Los árabes dieron un paso adelante y dos atrás. Tras décadas de sometimiento, la reacción de la gente durante la primavera árabe recreó aquello que todo régimen de fuerza detesta: la política. Las autocracias, sin distinción entre dictaduras y monarquías, aplican leyes de emergencia para violar los derechos humanos y restringir las libertades con la excusa de preservar el orden. Osama bin Laden y su ladero, Ayman al Zawahiri, quisieron volver a los califatos. A juicio de Al Qaeda, los gobiernos constitucionales y las monarquías islámicas son inaceptables. La democracia atenta contra el Corán. Ninguna autoridad está por encima de Alá y de su profeta, Mahoma.

La muerte de Mahoma, en el año 632 de la era cristiana, acentuó las diferencias. Los musulmanes se dividieron en una mayoría sunita y una minoría chiita. Los sunitas, vencedores en la disputa por el califato en el siglo VII, creen en Mahoma, pero están divididos entre los salafistas apolíticos (defensores a ultranza de la religiosidad) y los partidarios de la jihad (guerra santa), como Bin Laden y compañía. Los chiitas, que representan el 10 por ciento de los 1.300 millones de musulmanes, derivan de la expresión shiat Alí (los partidarios de Alí), primo y yerno de Mahoma. Creen en el linaje a partir de la descendencia de Fátima, la hija de Mahoma.

Son mayoría en Irak; Saddam Hussein pertenecía a la minoría sunita. En lugar de integrarla, el primer ministro Maliki, chiita, libra ahora una feroz batalla contra ella. Es terreno fértil para Al-Qaeda. En Siria, la otra cara de la misma guerra, la mayoría sunita convive con una minoría cristiana y otra alauita, a la cual pertenece el presidente Bashar al Assad. Esa rama no acata preceptos básicos del islam como las cinco plegarias diarias, el ayuno del Ramadán y la peregrinación al menos una vez en la vida a La Meca. Los kurdos, otra minoría étnica, han tomado parte del país. El caos también es terreno fértil para Al-Qaeda.

El drama sirio, contagiado al Líbano, influye en forma decisiva en Irak. Y viceversa. Assad y el difunto Hussein, además de haber usado en forma despiadada armas químicas contra sus pueblos, tienen un rasgo en común: la filiación al Partido Baath Árabe Socialista, fundado en 1947 como una alternativa nacionalista árabe, laica y radical socialista, y separado en 1966 en una rama siria y otra iraquí que no comulgan entre sí. Ambos países corren el riesgo de fragmentarse. Al-Qaeda reclama el control de Fallujah. En esa ciudad iraquí, las tropas norteamericanas libraron en 2004 su batalla más sangrienta desde la guerra de Vietnam.

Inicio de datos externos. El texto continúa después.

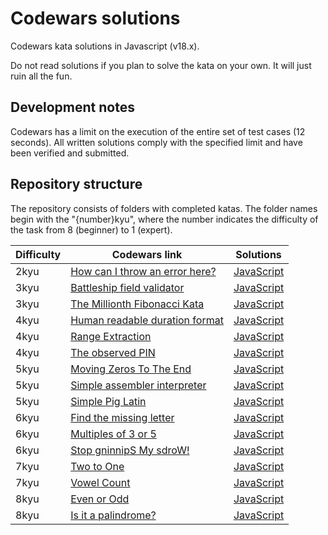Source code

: # Codewars solutions

Codewars kata solutions in Javascript (v18.x).

Do not read solutions if you plan to solve the kata on your own. It will just ruin all the fun.

## Development notes

Codewars has a limit on the execution of the entire set of test cases (12 seconds). All written solutions comply with the specified limit and have been verified and submitted.

## Repository structure

The repository consists of folders with completed katas. The folder names begin with the "{number}kyu", where the number indicates the difficulty of the task from 8 (beginner) to 1 (expert).

| Difficulty | Codewars link | Solutions |
| ---------- | ------------- | --------- |
| 2kyu | [How can I throw an error here?](https://www.codewars.com/kata/5970f479e75b6c00ce000043) | [JavaScript](./2kyu-how-can-i-throw-an-error-here/solution.mjs) |
| 3kyu | [Battleship field validator](https://www.codewars.com/kata/52bb6539a4cf1b12d90005b7) | [JavaScript](./3kyu-battleship-field-validator/solution.mjs) |
| 3kyu | [The Millionth Fibonacci Kata](https://www.codewars.com/kata/53d40c1e2f13e331fc000c26) | [JavaScript](./3kyu-the-millionth-fibonacci-kata/solution.mjs) |
| 4kyu | [Human readable duration format](https://www.codewars.com/kata/52742f58faf5485cae000b9a) | [JavaScript](./4kyu-human-readable-duration-format/solution.mjs) |
| 4kyu | [Range Extraction](https://www.codewars.com/kata/51ba717bb08c1cd60f00002f) | [JavaScript](./4kyu-range-extraction/solution.mjs) |
| 4kyu | [The observed PIN](https://www.codewars.com/kata/5263c6999e0f40dee200059d) | [JavaScript](./4kyu-the-observed-pin/solution.mjs) |
| 5kyu | [Moving Zeros To The End](https://www.codewars.com/kata/52597aa56021e91c93000cb0) | [JavaScript](./5kyu-moving-zeros-to-the-end/solution.mjs) |
| 5kyu | [Simple assembler interpreter](https://www.codewars.com/kata/58e24788e24ddee28e000053) | [JavaScript](./5kyu-simple-assembler-interpreter/solution.mjs) |
| 5kyu | [Simple Pig Latin](https://www.codewars.com/kata/520b9d2ad5c005041100000f) | [JavaScript](./5kyu-simple-pig-latin/solution.mjs) |
| 6kyu | [Find the missing letter](https://www.codewars.com/kata/5839edaa6754d6fec10000a2) | [JavaScript](./6kyu-find-the-missing-letter/solution.mjs) |
| 6kyu | [Multiples of 3 or 5](https://www.codewars.com/kata/514b92a657cdc65150000006) | [JavaScript](./6kyu-multiples-of-3-or-5/solution.mjs) |
| 6kyu | [Stop gninnipS My sdroW!](https://www.codewars.com/kata/5264d2b162488dc400000001) | [JavaScript](./6kyu-stop-gninnips-my-sdrow/solution.mjs) |
| 7kyu | [Two to One](https://www.codewars.com/kata/5656b6906de340bd1b0000ac) | [JavaScript](./7kyu-two-to-one/solution.mjs) |
| 7kyu | [Vowel Count](https://www.codewars.com/kata/54ff3102c1bad923760001f3) | [JavaScript](./7kyu-vowel-count/solution.mjs) |
| 8kyu | [Even or Odd](https://www.codewars.com/kata/53da3dbb4a5168369a0000fe) | [JavaScript](./8kyu-even-or-odd/solution.mjs) |
| 8kyu | [Is it a palindrome?](https://www.codewars.com/kata/57a1fd2ce298a731b20006a4) | [JavaScript](./8kyu-is-it-a-palindrome/solution.mjs) |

En el medio está Israel, acosado por Irán, país persa, no árabe, cuya relación con los Estados Unidos ha sido tan tensa como virulenta desde 1979. En ese momento estalló la revolución de los ayatollah, empezando por Khomeini. Irán tomó como rehenes a 66 diplomáticos y ciudadanos norteamericanos durante 444 días. Los Estados Unidos rompieron con Irán, líder de los musulmanes chiitas; Arabia Saudita, líder de los musulmanes sunitas, pasó a ser su aliado más confiable en la región. La Casa de Saud, que reina en Arabia Saudita desde 1932, apoyó a Irak durante la guerra contra Irán, entre 1980 y 1988. Apuesta ahora por la caída de Assad en Siria.

Irán es el único Estado islámico establecido gracias a una revolución. Hezbollah, su aliado paramilitar libanés, respalda a Assad, al igual la Rusia de Vladimir Putin. En 2013, el presidente de Irán, Hassan Rouhani, insinuó que el diálogo iba a sacar a su país del aislamiento y la confrontación, profundizados por las discrepancias originadas por el programa nuclear desarrollado por su antecesor, Mahmoud Ahmadinejad. La situación económica, con un alarmante aumento del desempleo y la inflación, tiende a empeorar. Los mismo ocurre en sus vecinos árabes, expectantes del desenlace en Irak y Siria, y los zapatos que arroja la gente contra la impotencia.